→ **Your instructions**:
Read through the material below and copy each line in which the word "following" occurs.

→ **Supplied information**:
-=-=-=-=-

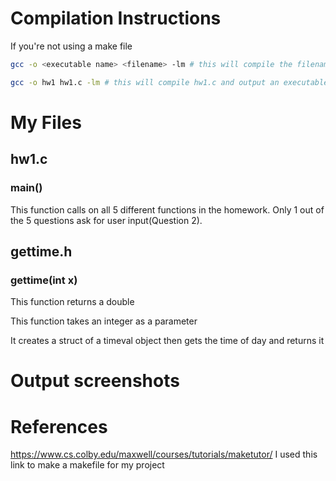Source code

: <!--
NOTES:
This README is an example README for CS332/532 labs. This is a purely minimal example. It's written to emulate pure english representations of a set of documentation. As you start to write more "real world" documentation you will encounter certain standards and manners of writing that this README prepares you for
-->

# Compilation Instructions
If you're not using a make file
```bash
gcc -o <executable name> <filename> -lm # this will compile the filename and return an executable with the executable name

gcc -o hw1 hw1.c -lm # this will compile hw1.c and output an executable called hw1
```

# My Files
## hw1.c

### main()

This function calls on all 5 different functions in the homework. Only 1 out of the 5 questions ask for user input(Question 2).

## gettime.h

### gettime(int x)
This function returns a double

This function takes an integer as a parameter

It creates a struct of a timeval object then gets the time of day and returns it

# Output screenshots
<put your screenshots here>

# References

https://www.cs.colby.edu/maxwell/courses/tutorials/maketutor/
I used this link to make a makefile for my project
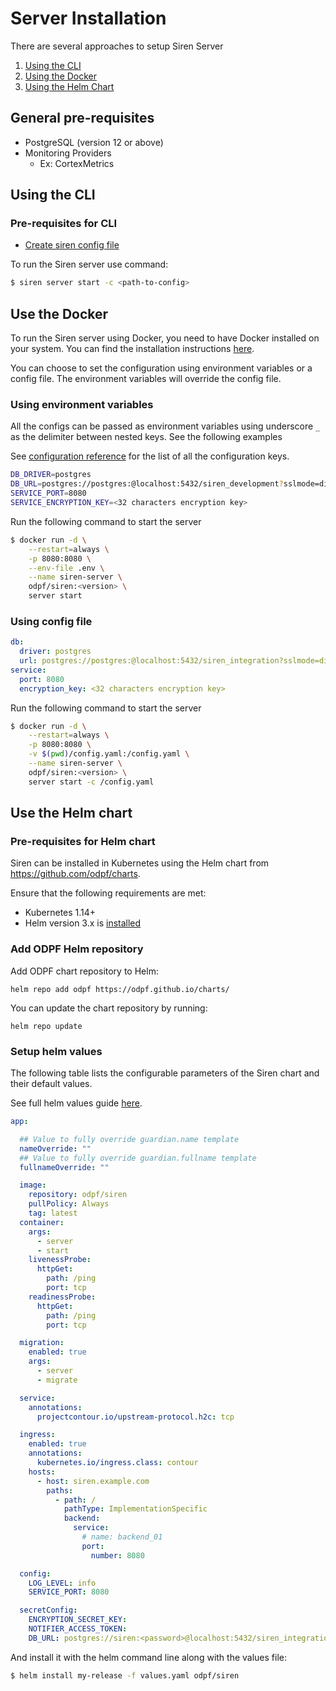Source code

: # Server Installation

There are several approaches to setup Siren Server

1. [Using the CLI](#using-the-cli)
2. [Using the Docker](#use-the-docker-image)
3. [Using the Helm Chart](#use-the-helm-chart)

## General pre-requisites

- PostgreSQL (version 12 or above)
- Monitoring Providers
    - Ex: CortexMetrics

## Using the CLI

### Pre-requisites for CLI
- [Create siren config file](/docs/docs/tour/setup_server.md#initialization)

To run the Siren server use command:

```sh
$ siren server start -c <path-to-config>
```

## Use the Docker

To run the Siren server using Docker, you need to have Docker installed on your system. You can find the installation instructions [here](https://docs.docker.com/get-docker/).

You can choose to set the configuration using environment variables or a config file. The environment variables will override the config file.

### Using environment variables

All the configs can be passed as environment variables using underscore `_` as the delimiter between nested keys. See the following examples

See [configuration reference](/docs/docs/reference/server_configuration.md) for the list of all the configuration keys.

```sh title=".env"
DB_DRIVER=postgres
DB_URL=postgres://postgres:@localhost:5432/siren_development?sslmode=disable
SERVICE_PORT=8080
SERVICE_ENCRYPTION_KEY=<32 characters encryption key>
```

Run the following command to start the server

```sh
$ docker run -d \
    --restart=always \
    -p 8080:8080 \
    --env-file .env \
    --name siren-server \
    odpf/siren:<version> \
    server start
```

### Using config file

```yaml title="config.yaml"
db:
  driver: postgres
  url: postgres://postgres:@localhost:5432/siren_integration?sslmode=disable
service:
  port: 8080
  encryption_key: <32 characters encryption key>
```

Run the following command to start the server

```sh
$ docker run -d \
    --restart=always \
    -p 8080:8080 \
    -v $(pwd)/config.yaml:/config.yaml \
    --name siren-server \
    odpf/siren:<version> \
    server start -c /config.yaml
```

## Use the Helm chart

### Pre-requisites for Helm chart
Siren can be installed in Kubernetes using the Helm chart from https://github.com/odpf/charts.

Ensure that the following requirements are met:
- Kubernetes 1.14+
- Helm version 3.x is [installed](https://helm.sh/docs/intro/install/)

### Add ODPF Helm repository

Add ODPF chart repository to Helm:

```
helm repo add odpf https://odpf.github.io/charts/
```

You can update the chart repository by running:

```
helm repo update
```

### Setup helm values

The following table lists the configurable parameters of the Siren chart and their default values.

See full helm values guide [here](https://github.com/odpf/charts/tree/main/stable/siren#values).

```yaml title="values.yaml"
app:

  ## Value to fully override guardian.name template
  nameOverride: ""
  ## Value to fully override guardian.fullname template
  fullnameOverride: ""

  image:
    repository: odpf/siren
    pullPolicy: Always
    tag: latest
  container:
    args:
      - server
      - start
    livenessProbe:
      httpGet:
        path: /ping
        port: tcp
    readinessProbe:
      httpGet:
        path: /ping
        port: tcp

  migration:
    enabled: true
    args:
      - server
      - migrate

  service:
    annotations:
      projectcontour.io/upstream-protocol.h2c: tcp

  ingress:
    enabled: true
    annotations:
      kubernetes.io/ingress.class: contour
    hosts:
      - host: siren.example.com
        paths:
          - path: /
            pathType: ImplementationSpecific
            backend:
              service:
                # name: backend_01
                port:
                  number: 8080

  config:
    LOG_LEVEL: info
    SERVICE_PORT: 8080

  secretConfig:
    ENCRYPTION_SECRET_KEY:
    NOTIFIER_ACCESS_TOKEN:
    DB_URL: postgres://siren:<password>@localhost:5432/siren_integration?sslmode=disable
```

And install it with the helm command line along with the values file:

```sh
$ helm install my-release -f values.yaml odpf/siren
```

-=-=-=-=-

→ **Exercise solution**:
All the configs can be passed as environment variables using underscore `_` as the delimiter between nested keys. See the following examples
Run the following command to start the server
Run the following command to start the server
Ensure that the following requirements are met:
The following table lists the configurable parameters of the Siren chart and their default values.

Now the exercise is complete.